____ DATA SUPPLIED
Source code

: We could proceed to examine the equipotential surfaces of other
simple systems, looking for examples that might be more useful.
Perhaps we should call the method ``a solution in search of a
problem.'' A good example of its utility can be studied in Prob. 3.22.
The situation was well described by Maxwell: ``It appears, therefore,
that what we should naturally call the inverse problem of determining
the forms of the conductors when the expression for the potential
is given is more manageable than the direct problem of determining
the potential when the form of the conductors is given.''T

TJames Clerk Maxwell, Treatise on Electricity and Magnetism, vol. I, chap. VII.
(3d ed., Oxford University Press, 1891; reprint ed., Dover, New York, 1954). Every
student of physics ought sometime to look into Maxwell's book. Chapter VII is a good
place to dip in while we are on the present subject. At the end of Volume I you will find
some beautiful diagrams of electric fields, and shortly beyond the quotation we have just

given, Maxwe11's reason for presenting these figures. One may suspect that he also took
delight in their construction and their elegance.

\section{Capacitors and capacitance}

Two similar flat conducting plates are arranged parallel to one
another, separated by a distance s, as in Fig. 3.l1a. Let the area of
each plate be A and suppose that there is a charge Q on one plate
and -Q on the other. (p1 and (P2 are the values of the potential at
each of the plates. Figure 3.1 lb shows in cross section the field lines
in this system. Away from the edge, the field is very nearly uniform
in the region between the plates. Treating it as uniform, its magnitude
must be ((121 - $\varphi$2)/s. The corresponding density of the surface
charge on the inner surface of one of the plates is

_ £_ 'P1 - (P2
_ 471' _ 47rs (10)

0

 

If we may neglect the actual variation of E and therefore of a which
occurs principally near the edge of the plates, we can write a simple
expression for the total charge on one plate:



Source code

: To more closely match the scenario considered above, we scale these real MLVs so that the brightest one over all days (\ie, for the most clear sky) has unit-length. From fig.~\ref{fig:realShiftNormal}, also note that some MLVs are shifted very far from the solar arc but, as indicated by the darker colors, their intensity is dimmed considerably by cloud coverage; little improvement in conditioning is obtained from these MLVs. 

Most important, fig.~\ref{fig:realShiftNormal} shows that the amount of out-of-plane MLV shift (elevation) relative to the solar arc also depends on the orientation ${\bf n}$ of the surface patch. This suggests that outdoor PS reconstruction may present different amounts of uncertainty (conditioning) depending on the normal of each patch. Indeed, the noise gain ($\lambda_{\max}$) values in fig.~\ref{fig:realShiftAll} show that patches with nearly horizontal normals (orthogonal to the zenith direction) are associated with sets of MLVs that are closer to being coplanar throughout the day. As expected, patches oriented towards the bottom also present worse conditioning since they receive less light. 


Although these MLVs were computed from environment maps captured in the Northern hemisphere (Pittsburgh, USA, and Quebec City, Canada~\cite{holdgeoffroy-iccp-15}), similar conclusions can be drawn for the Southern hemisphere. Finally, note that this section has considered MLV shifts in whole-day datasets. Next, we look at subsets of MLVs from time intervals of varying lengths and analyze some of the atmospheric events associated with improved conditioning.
________
- [WHAT YOU SHOULD DO]: Restate word for word the lines of the data above, starting at the line containing "Perhaps we should" and ending at the line containing "place to dip", both included, and nothing more.

- [EXERCISE ANSWER]:
Perhaps we should call the method ``a solution in search of a
problem.'' A good example of its utility can be studied in Prob. 3.22.
The situation was well described by Maxwell: ``It appears, therefore,
that what we should naturally call the inverse problem of determining
the forms of the conductors when the expression for the potential
is given is more manageable than the direct problem of determining
the potential when the form of the conductors is given.''T

TJames Clerk Maxwell, Treatise on Electricity and Magnetism, vol. I, chap. VII.
(3d ed., Oxford University Press, 1891; reprint ed., Dover, New York, 1954). Every
student of physics ought sometime to look into Maxwell's book. Chapter VII is a good
place to dip in while we are on the present subject. At the end of Volume I you will find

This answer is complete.